A Lebanese Hezbollah commander allegedly responsible for killing four U.S. soldiers in Iraq will be prosecuted for a lesser charge of illegal entry with a forged passport, Iraqi officials said Saturday.
Ali Musa Daqduq was the last American prisoner in Iraq and was handed over to Iraqi authorities on Friday.
On Saturday, two Iraqi officials said Daqduq will be prosecuted for illegal entry with a forged passport _ the only Iraqi charge against him. The charge generally carries a sentence of just over five years in prison. But the officials say an investigative judge will consider U.S. allegations against him. The officials spoke on condition of anonymity because of the sensitivity of the matter.
Daqduq has been linked to a brazen raid in which four American soldiers were abducted and killed in the Iraqi holy city of Karbala in 2007.
U.S. officials have long feared that the Iraqis would release Daqduq once he had been transferred from American control and U.S. troops left the country. But his case was complicated by issues of international diplomacy and the American political debate over how best to prosecute suspected terrorists.
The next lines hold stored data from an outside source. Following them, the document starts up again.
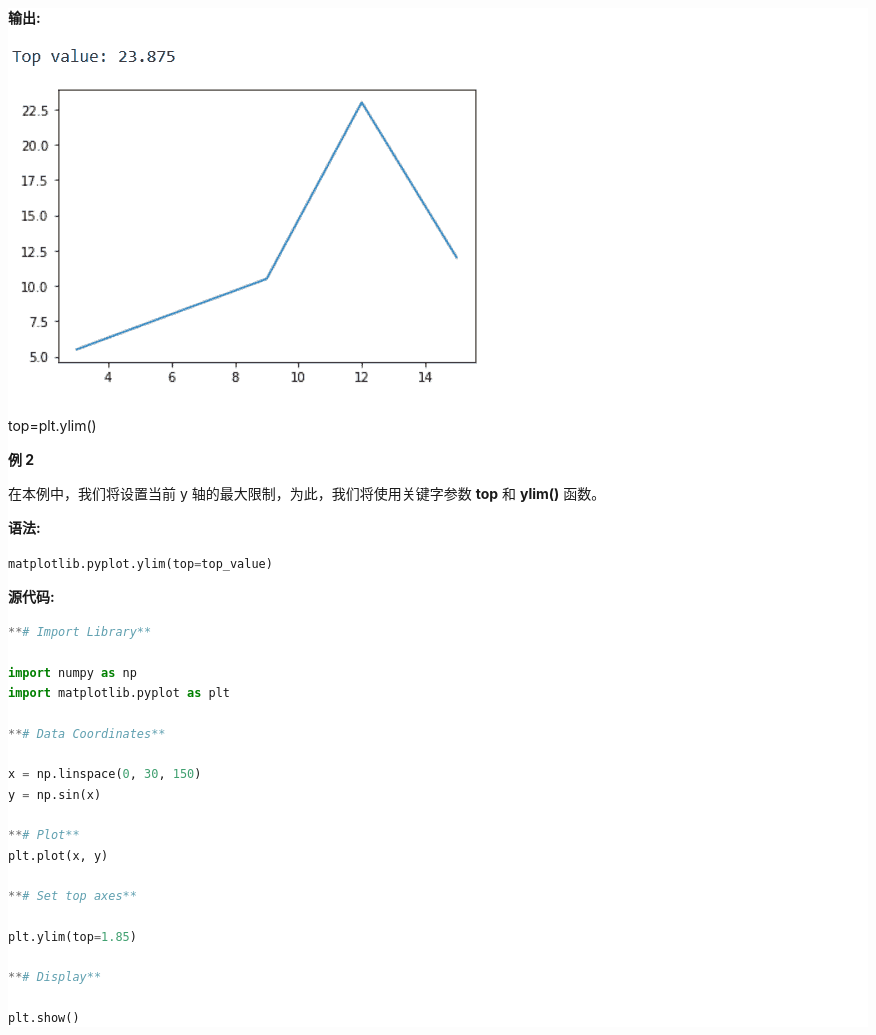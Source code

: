 **输出:**

![matplotlib get y axis max value](img/8f40180cad04fce264b83829c02f1f0c.png "matplotlib get y axis max value")

top=plt.ylim()

**例 2**

在本例中，我们将设置当前 y 轴的最大限制，为此，我们将使用关键字参数 **top** 和 **ylim()** 函数。

**语法:**

```py
matplotlib.pyplot.ylim(top=top_value)
```

**源代码:**

```py
**# Import Library**

import numpy as np 
import matplotlib.pyplot as plt

**# Data Coordinates**

x = np.linspace(0, 30, 150)
y = np.sin(x)

**# Plot** 
plt.plot(x, y) 

**# Set top axes**

plt.ylim(top=1.85)

**# Display**

plt.show()
```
Under former President George W. Bush, prosecutors had planned to charge Daqduq in a U.S. criminal court. But those plans were scrapped after President Barack Obama took office and lawmakers began restricting his ability to bring terrorist suspects into the United States for trial.
Many Republicans had wanted Daqduq prosecuted before a military tribunal at the Guantanamo Bay base in Cuba. The Obama administration had hoped a compromise would be to prosecute Daqduq in a first-of-its-kind military commission on U.S. soil.
But the Iraqi government would not let the United States take Daqduq out of the country for trial, White House spokesman Tommy Vietor said.
Iraq has had a shoddy record on detainee security. Last year, just a week after the U.S. turned more than 1,000 detainees at its Camp Cropper prison over to Iraqi control, four al-Qaida-linked detainees escaped. An investigation showed that the detainees had inside help.
That had lawmakers worried that Daqduq would return to Hezbollah soon after his transfer. Shortly before the White House announcement, Sen. Mark Kirk, R-Ill., was gathering signatures on a letter to Obama.
Sen. Saxby Chambliss, R-Ga., vice chairman of the Senate Select Committee on Intelligence, accused the Obama administration of "once again completely abdicating its responsibility to hold on to deadly terrorists."
"Given Iraq's history of releasing detainees, I expect it is only a matter of time before this terrorist will be back on the battlefield," he said.
Vietor said a trial at Guantanamo Bay was never an option, either for the Iraqis or for the administration.
"The policy of this administration, because we believe it's in our national security interest, is to close the detention facility at Guantanamo Bay, not add to the population," he said.
Associated Press writer Matt Apuzzo contributed to this report from Washington.